┌─ Information shown
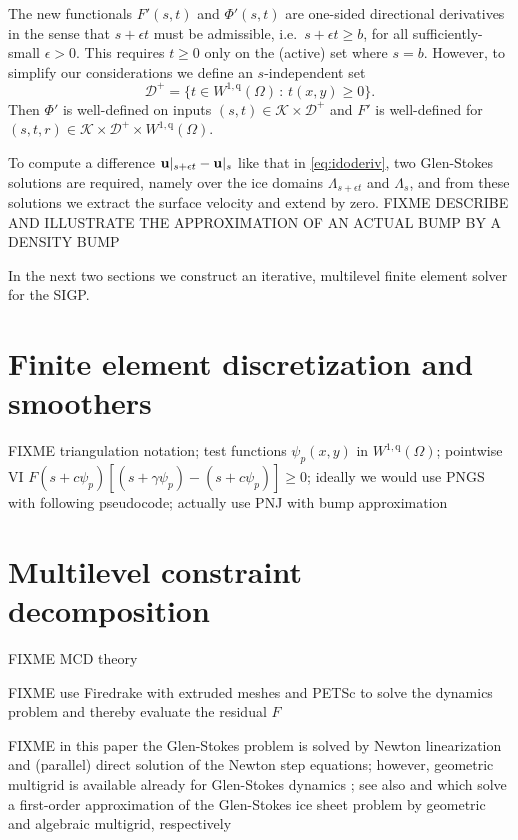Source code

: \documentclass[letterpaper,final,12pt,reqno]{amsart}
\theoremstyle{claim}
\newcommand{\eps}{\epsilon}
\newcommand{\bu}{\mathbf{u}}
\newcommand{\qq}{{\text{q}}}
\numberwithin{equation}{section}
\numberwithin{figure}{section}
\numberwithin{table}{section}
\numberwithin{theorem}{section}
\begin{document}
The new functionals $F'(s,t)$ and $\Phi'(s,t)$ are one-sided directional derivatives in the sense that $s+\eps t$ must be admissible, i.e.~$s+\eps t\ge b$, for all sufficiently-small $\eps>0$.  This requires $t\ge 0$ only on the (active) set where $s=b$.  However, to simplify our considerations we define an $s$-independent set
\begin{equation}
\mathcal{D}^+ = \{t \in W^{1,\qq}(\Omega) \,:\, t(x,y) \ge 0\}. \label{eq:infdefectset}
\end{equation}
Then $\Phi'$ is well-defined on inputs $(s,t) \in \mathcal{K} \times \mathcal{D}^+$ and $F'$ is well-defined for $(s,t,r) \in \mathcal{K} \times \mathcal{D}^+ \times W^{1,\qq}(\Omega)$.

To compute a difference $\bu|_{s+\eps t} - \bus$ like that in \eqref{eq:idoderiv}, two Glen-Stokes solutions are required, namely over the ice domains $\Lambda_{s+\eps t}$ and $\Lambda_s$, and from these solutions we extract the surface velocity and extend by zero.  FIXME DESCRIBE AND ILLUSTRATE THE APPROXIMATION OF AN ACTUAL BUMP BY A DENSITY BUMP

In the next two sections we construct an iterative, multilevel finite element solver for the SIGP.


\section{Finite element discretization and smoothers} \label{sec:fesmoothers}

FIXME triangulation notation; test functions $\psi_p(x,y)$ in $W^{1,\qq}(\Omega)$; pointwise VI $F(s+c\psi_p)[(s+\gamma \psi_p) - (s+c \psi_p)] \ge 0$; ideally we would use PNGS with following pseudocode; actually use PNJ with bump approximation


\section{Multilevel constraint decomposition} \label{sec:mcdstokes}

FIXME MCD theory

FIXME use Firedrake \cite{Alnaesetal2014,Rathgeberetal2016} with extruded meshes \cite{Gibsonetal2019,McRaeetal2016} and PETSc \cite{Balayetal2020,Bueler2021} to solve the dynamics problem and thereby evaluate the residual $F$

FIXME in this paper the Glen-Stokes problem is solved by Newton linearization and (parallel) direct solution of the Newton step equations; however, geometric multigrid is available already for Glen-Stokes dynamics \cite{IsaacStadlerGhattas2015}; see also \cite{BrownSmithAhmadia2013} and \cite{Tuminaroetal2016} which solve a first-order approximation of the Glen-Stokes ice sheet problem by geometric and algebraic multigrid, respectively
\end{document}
└─
### To do
Scan the data for the word "mathcal" and copy every line where it shows up.

### Solution for this problem
\mathcal{D}^+ = \{t \in W^{1,\qq}(\Omega) \,:\, t(x,y) \ge 0\}. \label{eq:infdefectset}
Then $\Phi'$ is well-defined on inputs $(s,t) \in \mathcal{K} \times \mathcal{D}^+$ and $F'$ is well-defined for $(s,t,r) \in \mathcal{K} \times \mathcal{D}^+ \times W^{1,\qq}(\Omega)$.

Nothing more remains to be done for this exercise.